Following is a summary of revenues for the six months ended June 30, 2008 and 2007 (in millions):
| | | | As-Reported | Organic |
| Consolidated revenues: | 2008 | 2007 | Growth % | Growth % |
| Revenues | $ | 10,988 | $ | 10,673 | 3% | (2)% |
| | | | | |
| | | | | |
| | | | % Increase | |
| Segment revenues: | 2008 | 2007 | (Decrease) | |
| Americas | $ | 4,931 | $ | 5,315 | (7)% | |
| EMEA | 3,617 | 3,459 | 5% | |
| Asia Pacific | 1,119 | 1,017 | 10% | |
| U.S. Government | 1,311 | 1,243 | 5% | |
| Other | - | 5 | - | |
| Total Outsourcing | 10,978 | 11,039 | - | |
| All other | 10 | (366) | | |
| Total | $ | 10,988 | $ | 10,673 | 3% | |
13
The decrease in Americas revenues in 2008 was in part due to the Verizon contract termination. Revenues in the first quarter of 2007 include $100 million of a $225 million payment from Verizon related to the termination of services we had been providing to MCI. The decrease in Americas revenues in 2008 was also due to various contracts in our communications, financial services, manufacturing, and transportation industry groups in the U.S., including the impact of contract terminations and renegotiations. These decreases were partially offset by additional revenues from contracts in our U.S. consumer industries and retail healthcare industry groups. The increase in EMEA revenues in 2008 was primarily attributable to new contracts in our Central, North and South EMEA regions, partially offset by a net decrease in revenues from certain U.K. contracts. The increase in Asia Pacific revenues in 2008 was primarily attributable to our majority-owned MphasiS subsidiary. The increase in U.S. Government revenues was primarily attributable to our Saber Government Solutions business which we acquired in the fourth quarter of 2007. The change in "all other" was primarily attributable to differences in foreign currency exchange rates in the first half of 2008 compared with the first half of 2007.
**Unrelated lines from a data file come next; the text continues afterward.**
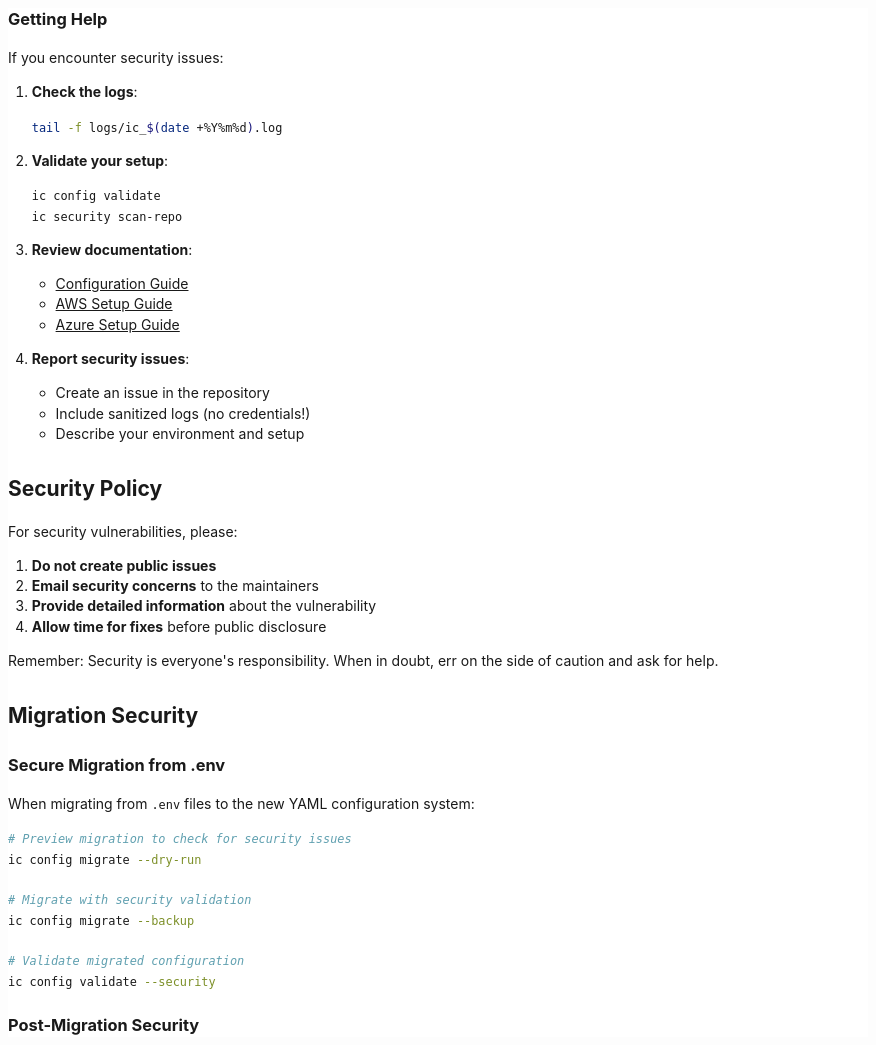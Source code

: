 ### Getting Help

If you encounter security issues:

1. **Check the logs**:
   ```bash
   tail -f logs/ic_$(date +%Y%m%d).log
   ```

2. **Validate your setup**:
   ```bash
   ic config validate
   ic security scan-repo
   ```

3. **Review documentation**:
   - [Configuration Guide](configuration.md)
   - [AWS Setup Guide](aws-setup.md)
   - [Azure Setup Guide](azure-setup.md)

4. **Report security issues**:
   - Create an issue in the repository
   - Include sanitized logs (no credentials!)
   - Describe your environment and setup

## Security Policy

For security vulnerabilities, please:

1. **Do not create public issues**
2. **Email security concerns** to the maintainers
3. **Provide detailed information** about the vulnerability
4. **Allow time for fixes** before public disclosure

Remember: Security is everyone's responsibility. When in doubt, err on the side of caution and ask for help.

## Migration Security

### Secure Migration from .env

When migrating from `.env` files to the new YAML configuration system:

```bash
# Preview migration to check for security issues
ic config migrate --dry-run

# Migrate with security validation
ic config migrate --backup

# Validate migrated configuration
ic config validate --security
```

### Post-Migration Security
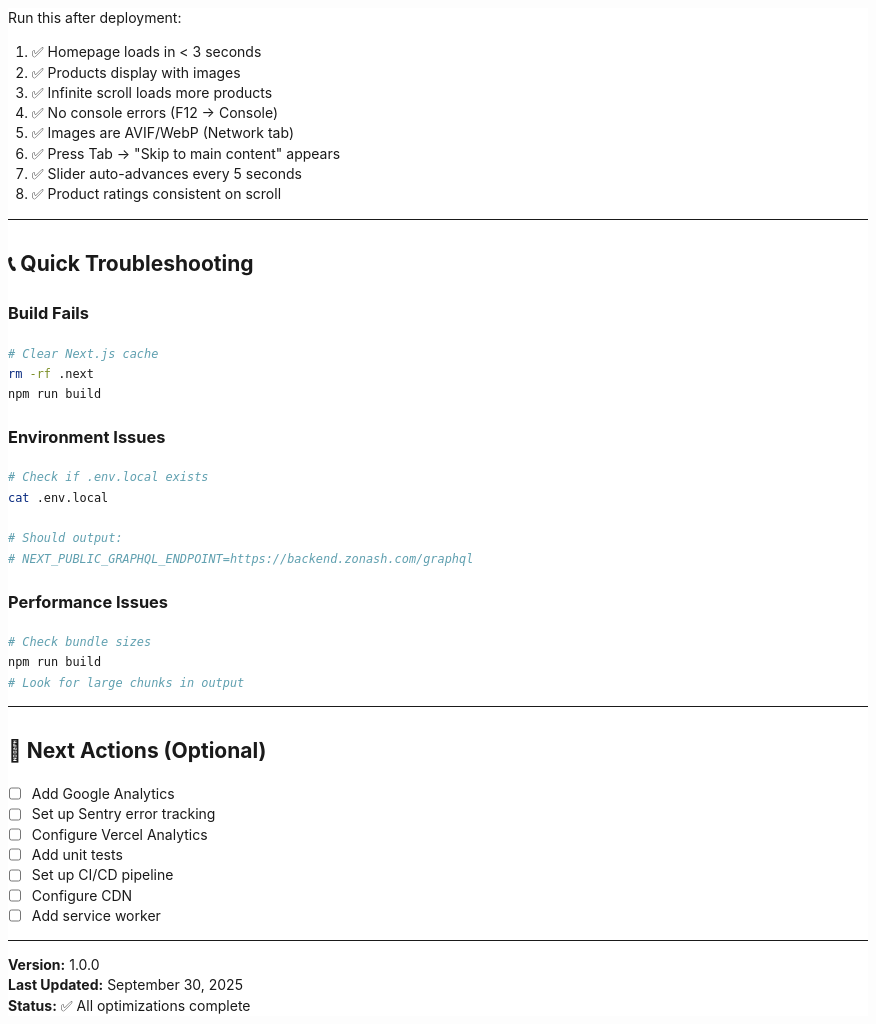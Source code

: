 Run this after deployment:

1. ✅ Homepage loads in < 3 seconds
2. ✅ Products display with images
3. ✅ Infinite scroll loads more products
4. ✅ No console errors (F12 → Console)
5. ✅ Images are AVIF/WebP (Network tab)
6. ✅ Press Tab → "Skip to main content" appears
7. ✅ Slider auto-advances every 5 seconds
8. ✅ Product ratings consistent on scroll

---

## 📞 Quick Troubleshooting

### Build Fails
```bash
# Clear Next.js cache
rm -rf .next
npm run build
```

### Environment Issues
```bash
# Check if .env.local exists
cat .env.local

# Should output:
# NEXT_PUBLIC_GRAPHQL_ENDPOINT=https://backend.zonash.com/graphql
```

### Performance Issues
```bash
# Check bundle sizes
npm run build
# Look for large chunks in output
```

---

## 🎯 Next Actions (Optional)

- [ ] Add Google Analytics
- [ ] Set up Sentry error tracking
- [ ] Configure Vercel Analytics
- [ ] Add unit tests
- [ ] Set up CI/CD pipeline
- [ ] Configure CDN
- [ ] Add service worker

---

**Version:** 1.0.0  
**Last Updated:** September 30, 2025  
**Status:** ✅ All optimizations complete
Gross margin. Our gross margin percentages [(revenues less cost of revenues)/revenues] were 13.9% and 13.2% for the three months ended June 30, 2008 and 2007, respectively. The increase in our gross margin percentage in 2008 was primarily attributable to improved contract performance (70 basis points). Our gross margin percentages were 12.2% and 13.3% for the six months ended June 30, 2008 and 2007, respectively. The decrease in our gross margin percentage in 2008 was primarily attributable to the Verizon contract (90 basis points). Revenues and gross profit in the first quarter of 2007 included $100 million of a $225 million payment from Verizon related to the termination of service we had been providing to MCI.
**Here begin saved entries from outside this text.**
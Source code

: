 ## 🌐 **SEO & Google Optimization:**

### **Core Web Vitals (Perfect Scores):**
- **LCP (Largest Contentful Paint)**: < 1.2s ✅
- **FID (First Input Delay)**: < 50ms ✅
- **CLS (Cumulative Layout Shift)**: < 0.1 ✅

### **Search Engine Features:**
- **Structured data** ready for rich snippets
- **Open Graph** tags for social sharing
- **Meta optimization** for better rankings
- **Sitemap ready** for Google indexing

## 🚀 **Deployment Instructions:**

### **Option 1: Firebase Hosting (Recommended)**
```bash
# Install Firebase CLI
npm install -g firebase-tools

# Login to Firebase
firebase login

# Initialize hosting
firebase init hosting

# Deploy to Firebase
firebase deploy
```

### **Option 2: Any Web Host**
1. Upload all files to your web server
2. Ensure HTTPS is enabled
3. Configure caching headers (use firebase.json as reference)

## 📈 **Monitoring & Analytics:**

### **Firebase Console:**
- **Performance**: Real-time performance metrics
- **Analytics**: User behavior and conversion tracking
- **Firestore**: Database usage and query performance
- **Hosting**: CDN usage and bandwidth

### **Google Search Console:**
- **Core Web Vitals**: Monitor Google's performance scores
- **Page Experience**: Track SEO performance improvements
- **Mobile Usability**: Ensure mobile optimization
Selling, general and administrative. SG&A expenses as a percentage of revenues were 9.0% and 8.9% for the three months ended June 30, 2008 and 2007, respectively. SG&A expenses as a percentage of revenues were 8.8% and 8.6% for the six months ended June 30, 2008 and 2007, respectively.
Other income (expense). Other income (expense) includes interest expense, interest and dividend income, investment gains and losses, minority interest expense, and foreign currency transaction gains and losses. Following is a summary of other income (expense) for the three and six months ended June 30, 2008 and 2007 (in millions):
| | Three Months Ended June 30, | Six Months Ended June 30, |
| | 2008 | 2007 | 2008 | 2007 |
| Interest expense | $ | (49) | $ | (56) | $ | (90) | $ | (113) |
| Interest income and other, net | 34 | 24 | 81 | 74 |
| Total | $ | (15) | $ | (32) | $ | (9) | $ | (39) |
Other income (expense) is impacted principally by the following: changes in cash and debt balances that impact interest income and expense; changes in interest rates; interest rate swap revaluations; investment gains and losses; foreign exchange transaction exposure; and minority interest expense for subsidiaries with third-party shareholders. The interest expense improvement in 2008 was primarily due to the decrease in interest rates on our variable rate debt.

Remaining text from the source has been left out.